そうした観点でよく引用されるのは、以下のようなグラフです。
つまり、非生産人口である65歳以上の高齢者の増加とともに、生産年齢人口(15~64歳)が減少していくことが、社会の基本的生産力が低下していく最大要因であると。
このことをまず踏まえれば、出版業異界のかかえている問題が、紙の本の文化の危機以上に、日本社会全体の共通の課題の上に成り立ってるのだということが確認できると思います。
そのうえで、この先どうなるのかということを、もっと冷静にみておくことが重要です。
それが次の図です。
どんな客観的な統計でも、グラフの縦軸、横軸の取り方で随分印象は変わるものです。
このグラフだと、長い日本の歴史の中でも、この一世紀前後に起こる変化がいかに異常なものであるかがよくわかります。
これをもっとわかりやすくしたのが、下のグラフです。
これらの数字が示す現実から私たちが学ばなければならないことが3つあると思います。
その第一は、これまでの経済や経営理論の多くが、この人類史上例をみない人口爆発(基礎数の増加)を前提にしたものであるということです。

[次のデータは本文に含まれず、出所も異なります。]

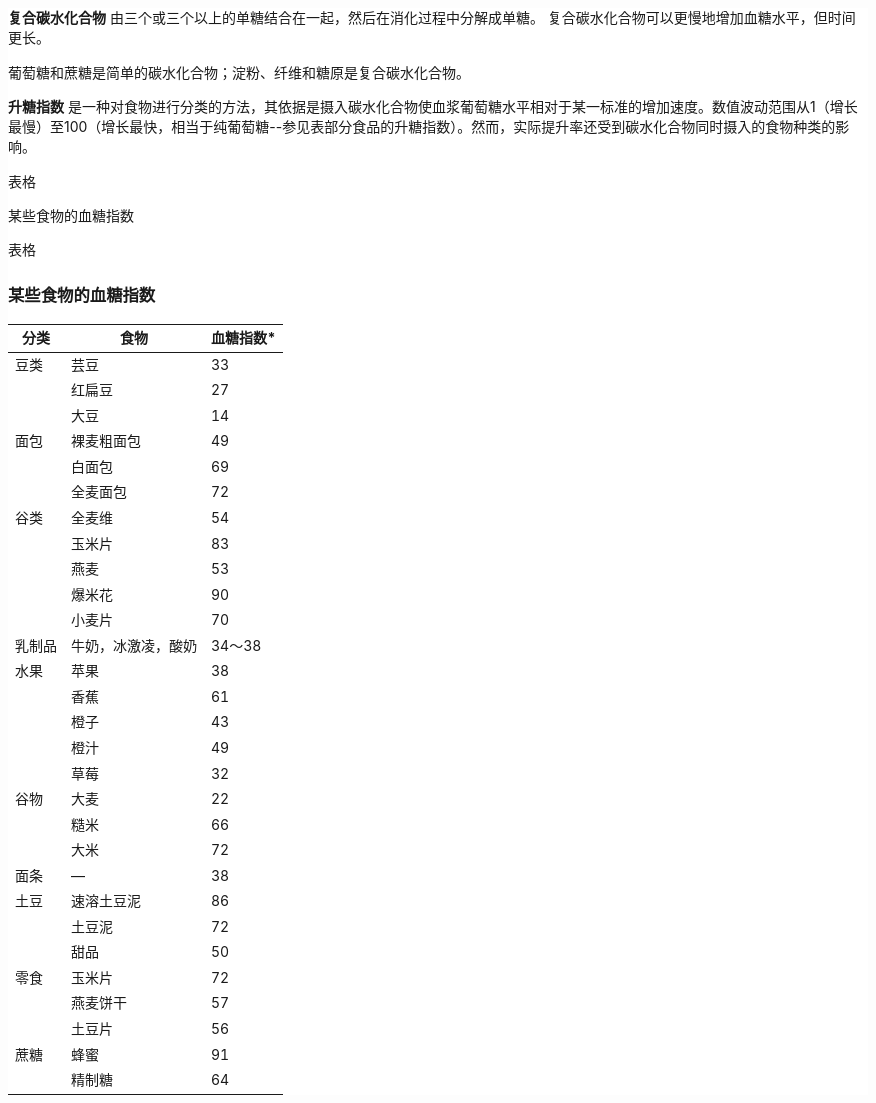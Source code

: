 **复合碳水化合物** 由三个或三个以上的单糖结合在一起，然后在消化过程中分解成单糖。 复合碳水化合物可以更慢地增加血糖水平，但时间更长。

葡萄糖和蔗糖是简单的碳水化合物；淀粉、纤维和糖原是复合碳水化合物。

**升糖指数** 是一种对食物进行分类的方法，其依据是摄入碳水化合物使血浆葡萄糖水平相对于某一标准的增加速度。数值波动范围从1（增长最慢）至100（增长最快，相当于纯葡萄糖--参见表部分食品的升糖指数）。然而，实际提升率还受到碳水化合物同时摄入的食物种类的影响。

表格

某些食物的血糖指数

表格

### 某些食物的血糖指数

| 分类 | 食物 | 血糖指数\* |
| --- | --- | --- |
| 豆类 | 芸豆 | 33 |
|  | 红扁豆 | 27 |
|  | 大豆 | 14 |
| 面包 | 裸麦粗面包 | 49 |
|  | 白面包 | 69 |
|  | 全麦面包 | 72 |
| 谷类 | 全麦维 | 54 |
|  | 玉米片 | 83 |
|  | 燕麦 | 53 |
|  | 爆米花 | 90 |
|  | 小麦片 | 70 |
| 乳制品 | 牛奶，冰激凌，酸奶 | 34～38 |
| 水果 | 苹果 | 38 |
|  | 香蕉 | 61 |
|  | 橙子 | 43 |
|  | 橙汁 | 49 |
|  | 草莓 | 32 |
| 谷物 | 大麦 | 22 |
|  | 糙米 | 66 |
|  | 大米 | 72 |
| 面条 | — | 38 |
| 土豆 | 速溶土豆泥 | 86 |
|  | 土豆泥 | 72 |
|  | 甜品 | 50 |
| 零食 | 玉米片 | 72 |
|  | 燕麦饼干 | 57 |
|  | 土豆片 | 56 |
| 蔗糖 | 蜂蜜 | 91 |
|  | 精制糖 | 64 |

その意味で、これまでの多くのビジネスモデルが、こうすればうまくいったとか、これをやったら数字が伸びたなどという経験の大半が、基礎数の増加を前提にした時代のものであり、その発想から脱却できない限り、これからの時代の経営はうまくいくはずはないと思うのです。
第二には、一億数千万人から6~7千万人レベルにまで減少するということは、確かに異常な事態であることに変わりはありませんが、世界の国々を広くみわたせば、ひとつの国の人口が一億を越える国などというのは、そもそも大国であり、世界の圧倒的多数の国々は6~7千万人以下の規模で成り立っているのがあたりまえであるということです。

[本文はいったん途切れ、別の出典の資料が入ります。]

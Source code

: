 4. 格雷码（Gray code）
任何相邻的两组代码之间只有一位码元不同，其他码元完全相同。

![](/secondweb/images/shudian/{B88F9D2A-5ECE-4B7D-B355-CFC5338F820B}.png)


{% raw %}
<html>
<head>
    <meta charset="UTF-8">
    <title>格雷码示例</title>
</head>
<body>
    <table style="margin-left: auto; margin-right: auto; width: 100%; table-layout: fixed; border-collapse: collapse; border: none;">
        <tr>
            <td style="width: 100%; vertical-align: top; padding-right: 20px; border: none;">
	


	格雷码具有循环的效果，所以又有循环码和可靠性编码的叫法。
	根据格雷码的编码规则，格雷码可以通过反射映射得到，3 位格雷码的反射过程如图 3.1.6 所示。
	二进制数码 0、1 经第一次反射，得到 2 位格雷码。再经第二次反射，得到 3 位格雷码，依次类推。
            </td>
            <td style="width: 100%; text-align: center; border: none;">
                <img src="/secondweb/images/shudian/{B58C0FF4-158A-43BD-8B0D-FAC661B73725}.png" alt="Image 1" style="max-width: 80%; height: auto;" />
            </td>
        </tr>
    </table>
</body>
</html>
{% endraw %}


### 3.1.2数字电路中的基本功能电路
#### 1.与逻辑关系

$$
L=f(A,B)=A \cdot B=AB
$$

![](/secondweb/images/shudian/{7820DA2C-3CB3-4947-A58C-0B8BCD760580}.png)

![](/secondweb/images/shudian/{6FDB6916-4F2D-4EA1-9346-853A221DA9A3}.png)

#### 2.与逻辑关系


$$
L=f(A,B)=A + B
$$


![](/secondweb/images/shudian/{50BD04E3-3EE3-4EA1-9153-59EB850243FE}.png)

この現実を下の世界の国ぐにの人口ランクの表を見てください。
中国、インド、アメリカ、ロシアなどの人口も国土も別格の超大国は別としても、そもそも一つの国土や言語圏、経済圏で1億もの市場がなりたつなどというのは、まぎれもない大国であるということです。
日本人の優秀さは、確かに忘れてはならないかもしれませんが、国際比較で言えば、主要先進国のヨーロッパの国々ですら7千万人以下の国々で、東西統一ドイツですら8千万人、イギリス、フランスは6千万人台です。
国民一人あたりのGDPの高い国々をみれば、さらにこれよりもずっと小規模な国々ばかりです。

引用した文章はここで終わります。